Under the terms of the Share Exchange detailed in Item 2.01, control of the Company was transferred to the previous shareholders of Plandaí Biotechnology South Africa (Pty) Ltd. and are held by Plandaí Biotechnology, Inc., a Nevada corporation, which now controls 100,000 shares of Series D Preferred Stock, which is convertible into 75% of the post conversion issued and outstanding shares of common stock and which has voting rights equivalent to the number of shares into which the Series D Preferred is convertible. This transaction transferred control of the Company to Plandaí Biotechnology, Inc., which has majority voting control on all shareholder matters.
Item 5.02 Departure of Directors or Certain Officers; Election of Directors; Appointment of Certain Officers; Compensatory Arrangements of Certain Officers.
On December 31, 2016, the Company accepted the resignation of David Lewis as Interim Chief Executive Officer. Mr. Lewis remains on the Board of Directors.

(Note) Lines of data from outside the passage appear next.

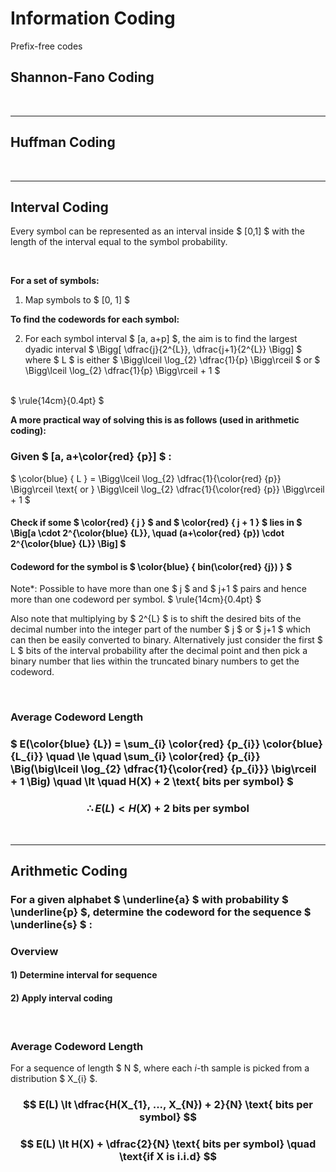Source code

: # Information Coding

Prefix-free codes


## Shannon-Fano Coding




</br><hr>
## Huffman Coding




</br><hr>
## Interval Coding

Every symbol can be represented as an interval inside $ [0,1] $ with the length of the interval equal to the symbol probability.

</br>

**For a set of symbols:**
1) Map symbols to $ [0, 1] $

**To find the codewords for each symbol:**

2) For each symbol interval $ [a, a+p] $, the aim is to find the largest dyadic interval $ \Bigg[ \dfrac{j}{2^{L}}, \dfrac{j+1}{2^{L}} \Bigg] $ where $ L $ is either $ \Bigg\lceil \log_{2} \dfrac{1}{p} \Bigg\rceil $ or $ \Bigg\lceil \log_{2} \dfrac{1}{p} \Bigg\rceil + 1 $

</br>
$ \rule{14cm}{0.4pt} $

**A more practical way of solving this is as follows (used in arithmetic coding):**

### Given $ [a, a+\color{red} {p}] $ :

$ \color{blue} { L } = \Bigg\lceil \log_{2} \dfrac{1}{\color{red} {p}} \Bigg\rceil \text{ or } \Bigg\lceil \log_{2} \dfrac{1}{\color{red} {p}} \Bigg\rceil + 1 $

#### Check if some $ \color{red} { j } $ and $ \color{red} { j + 1 } $ lies in $ \Big[a \cdot 2^{\color{blue} {L}}, \quad (a+\color{red} {p}) \cdot 2^{\color{blue} {L}} \Big] $

#### Codeword for the symbol is $ \color{blue} { bin(\color{red} {j}) } $

Note*: Possible to have more than one $ j $ and $ j+1 $ pairs and hence more than one codeword per symbol.
$ \rule{14cm}{0.4pt} $

Also note that multiplying by $ 2^{L} $ is to shift the desired bits of the decimal number into the integer part of the number $ j $ or $ j+1 $  which can then be easily converted to binary. Alternatively just consider the first $ L $ bits of the interval probability after the decimal point and then pick a binary number that lies within the truncated binary numbers to get the codeword.
 
</br>

### Average Codeword Length
### $ E(\color{blue} {L}) = \sum_{i} \color{red} {p_{i}} \color{blue} {L_{i}} \quad \le \quad \sum_{i} \color{red} {p_{i}} \Big(\big\lceil \log_{2} \dfrac{1}{\color{red} {p_{i}}} \big\rceil + 1 \Big) \quad \lt \quad H(X) + 2 \text{ bits per symbol} $
### $$ \therefore E(L) \lt H(X) + 2 \text{ bits per symbol} $$


</br><hr>

## Arithmetic Coding

### For a given alphabet $ \underline{a} $ with probability $ \underline{p} $, determine the codeword for the sequence $ \underline{s} $ :

### Overview
#### 1) Determine interval for sequence
#### 2) Apply interval coding



</br>

### Average Codeword Length
For a sequence of length $ N $, where each $i$-th sample is picked from a distribution $ X_{i} $.

### $$ E(L) \lt \dfrac{H(X_{1}, ..., X_{N}) + 2}{N} \text{ bits per symbol} $$
### $$ E(L) \lt H(X) + \dfrac{2}{N} \text{ bits per symbol} \quad \text{if X is i.i.d} $$





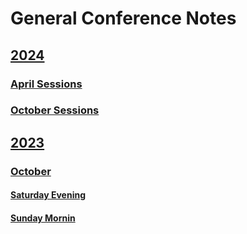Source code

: # General Conference Notes

##     [2024](2024)
###        [April Sessions](2024/April.md)
###        [October Sessions](2024/October.md)

##     [2023](2023)
###       [October](2023/October)
####         [Saturday Evening](2023/October/SaturdyEvening.md)
####         [Sunday Mornin](2023/October/SundayMorning.md)
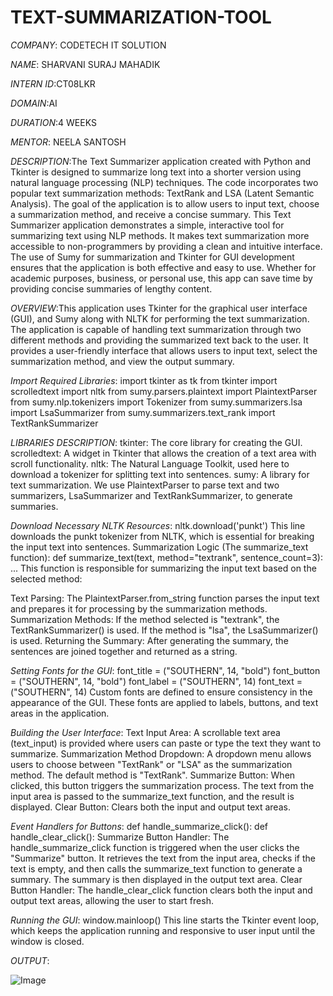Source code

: # TEXT-SUMMARIZATION-TOOL

*COMPANY*: CODETECH IT SOLUTION

*NAME*: SHARVANI SURAJ MAHADIK

*INTERN ID*:CT08LKR

*DOMAIN*:AI

*DURATION*:4 WEEKS 

*MENTOR*: NEELA SANTOSH

*DESCRIPTION*:The Text Summarizer application created with Python and Tkinter is designed to summarize long text into a shorter version using natural language processing (NLP) techniques. The code incorporates two popular text summarization methods: TextRank and LSA (Latent Semantic Analysis). The goal of the application is to allow users to input text, choose a summarization method, and receive a concise summary.
This Text Summarizer application demonstrates a simple, interactive tool for summarizing text using NLP methods. It makes text summarization more accessible to non-programmers by providing a clean and intuitive interface. The use of Sumy for summarization and Tkinter for GUI development ensures that the application is both effective and easy to use. Whether for academic purposes, business, or personal use, this app can save time by providing concise summaries of lengthy content.

*OVERVIEW*:This application uses Tkinter for the graphical user interface (GUI), and Sumy along with NLTK for performing the text summarization. The application is capable of handling text summarization through two different methods and providing the summarized text back to the user. It provides a user-friendly interface that allows users to input text, select the summarization method, and view the output summary.

*Import Required Libraries*:
import tkinter as tk
from tkinter import scrolledtext
import nltk
from sumy.parsers.plaintext import PlaintextParser
from sumy.nlp.tokenizers import Tokenizer
from sumy.summarizers.lsa import LsaSummarizer
from sumy.summarizers.text_rank import TextRankSummarizer

*LIBRARIES DESCRIPTION*:
tkinter: The core library for creating the GUI.
scrolledtext: A widget in Tkinter that allows the creation of a text area with scroll functionality.
nltk: The Natural Language Toolkit, used here to download a tokenizer for splitting text into sentences.
sumy: A library for text summarization. We use PlaintextParser to parse text and two summarizers, LsaSummarizer and TextRankSummarizer, to generate summaries.

*Download Necessary NLTK Resources*:
nltk.download('punkt')
This line downloads the punkt tokenizer from NLTK, which is essential for breaking the input text into sentences.
Summarization Logic (The summarize_text function):
def summarize_text(text, method="textrank", sentence_count=3):
    ...
This function is responsible for summarizing the input text based on the selected method:

Text Parsing: The PlaintextParser.from_string function parses the input text and prepares it for processing by the summarization methods.
Summarization Methods:
If the method selected is "textrank", the TextRankSummarizer() is used.
If the method is "lsa", the LsaSummarizer() is used.
Returning the Summary: After generating the summary, the sentences are joined together and returned as a string.

*Setting Fonts for the GUI*:
font_title = ("SOUTHERN", 14, "bold")
font_button = ("SOUTHERN", 14, "bold")
font_label = ("SOUTHERN", 14)
font_text = ("SOUTHERN", 14)
Custom fonts are defined to ensure consistency in the appearance of the GUI. These fonts are applied to labels, buttons, and text areas in the application.

*Building the User Interface*:
Text Input Area: A scrollable text area (text_input) is provided where users can paste or type the text they want to summarize.
Summarization Method Dropdown: A dropdown menu allows users to choose between "TextRank" or "LSA" as the summarization method. The default method is "TextRank".
Summarize Button: When clicked, this button triggers the summarization process. The text from the input area is passed to the summarize_text function, and the result is displayed.
Clear Button: Clears both the input and output text areas.

*Event Handlers for Buttons*:
def handle_summarize_click():
def handle_clear_click():
Summarize Button Handler:
The handle_summarize_click function is triggered when the user clicks the "Summarize" button.
It retrieves the text from the input area, checks if the text is empty, and then calls the summarize_text function to generate a summary.
The summary is then displayed in the output text area.
Clear Button Handler:
The handle_clear_click function clears both the input and output text areas, allowing the user to start fresh.

*Running the GUI*:
window.mainloop()
This line starts the Tkinter event loop, which keeps the application running and responsive to user input until the window is closed.

*OUTPUT*:

![Image](https://github.com/user-attachments/assets/9cd41c66-cdcf-4dc3-8b7d-e9f655d96bb7)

Under the terms of the Share Exchange detailed in Item 2.01, the shareholders of Plandaí Biotechnology South Africa were permitted to nominate representatives to serve on the Board of Directors. Accordingly, on December 31, 2016, the Company appointed Roger Baylis-Duffield to the Board of Directors and to serve as the Chief Executive Officer of the Company.

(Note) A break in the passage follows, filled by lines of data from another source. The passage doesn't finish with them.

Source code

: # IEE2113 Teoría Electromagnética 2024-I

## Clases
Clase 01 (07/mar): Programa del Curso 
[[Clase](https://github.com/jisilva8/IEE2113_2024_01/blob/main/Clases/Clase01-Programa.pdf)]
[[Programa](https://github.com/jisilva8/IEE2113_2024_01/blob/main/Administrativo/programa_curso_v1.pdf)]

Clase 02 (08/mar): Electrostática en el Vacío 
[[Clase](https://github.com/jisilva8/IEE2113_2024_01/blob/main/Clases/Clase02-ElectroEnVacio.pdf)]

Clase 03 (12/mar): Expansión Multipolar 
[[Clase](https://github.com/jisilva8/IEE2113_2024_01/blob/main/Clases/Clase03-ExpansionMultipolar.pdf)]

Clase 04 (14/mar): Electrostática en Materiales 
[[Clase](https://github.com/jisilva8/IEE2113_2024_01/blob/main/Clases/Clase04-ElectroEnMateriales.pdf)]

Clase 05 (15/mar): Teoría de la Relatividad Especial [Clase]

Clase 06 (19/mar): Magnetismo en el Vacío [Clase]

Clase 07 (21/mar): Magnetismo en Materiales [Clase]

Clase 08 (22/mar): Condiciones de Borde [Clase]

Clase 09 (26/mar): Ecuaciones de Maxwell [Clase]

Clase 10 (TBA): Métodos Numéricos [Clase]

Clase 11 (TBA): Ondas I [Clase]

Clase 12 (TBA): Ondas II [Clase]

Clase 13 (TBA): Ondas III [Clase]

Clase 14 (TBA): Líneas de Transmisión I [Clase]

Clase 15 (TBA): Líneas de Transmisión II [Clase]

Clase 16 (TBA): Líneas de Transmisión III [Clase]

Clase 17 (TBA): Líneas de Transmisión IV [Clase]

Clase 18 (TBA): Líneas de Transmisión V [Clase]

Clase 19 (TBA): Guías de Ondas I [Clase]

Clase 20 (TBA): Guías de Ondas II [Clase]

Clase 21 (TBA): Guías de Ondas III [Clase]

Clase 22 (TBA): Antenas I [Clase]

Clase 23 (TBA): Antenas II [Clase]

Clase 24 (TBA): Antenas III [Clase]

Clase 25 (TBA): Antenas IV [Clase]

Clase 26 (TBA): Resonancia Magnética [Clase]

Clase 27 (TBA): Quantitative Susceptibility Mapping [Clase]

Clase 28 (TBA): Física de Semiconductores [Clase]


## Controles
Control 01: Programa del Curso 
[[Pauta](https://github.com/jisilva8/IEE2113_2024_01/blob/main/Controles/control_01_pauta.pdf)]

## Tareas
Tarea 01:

Mr. Baylis-Duffield is Chairman and Chief Executive Officer of Plandaí Biotechnology Inc. which he co-founded 2001 as a private Irish research company, Global Energy Solutions Corporation Limited, which merged into Plandaí in 2011. Mr. Baylis-Duffield has spent the last two decades developing the scientific platform of the Plandaí science through research and development programs in various parts of the world. In 2014, the Plandaí proprietary hydrodynamic processing system was commercialized at the Senteeko tea estate, South Africa. He has been involved with the science through many research and development programs with academic institutions, including three South African universities namely, North West University Department of Pharmacology, University of Cape Town and the University of Pretoria. Prior published research was conducted in the USA with the University of Washington and the USDA, Albany California. Mr. Baylis-Duffield is not related to any other director, executive officer, or person nominated or chosen by the registrant to become a director or executive officer. There are no arrangements or understandings, written, implicit or implied, between Mr. Baylis-Duffield and any other persons pursuant to which such he was selected as a director. Mr. Duffield was appointed Chairman of the Board of Directors by the other director and will serve in that capacity until the next meeting of shareholders. Mr. Baylis-Duffield is not a party to any contracts, arrangements, agreements or other materials obligations of the Registrant. As Chief Executive Officer, Mr. Baylis-Duffield has agreed to an annual compensation of $90,000. There are no benefits or stock awards connected with his compensation arrangement.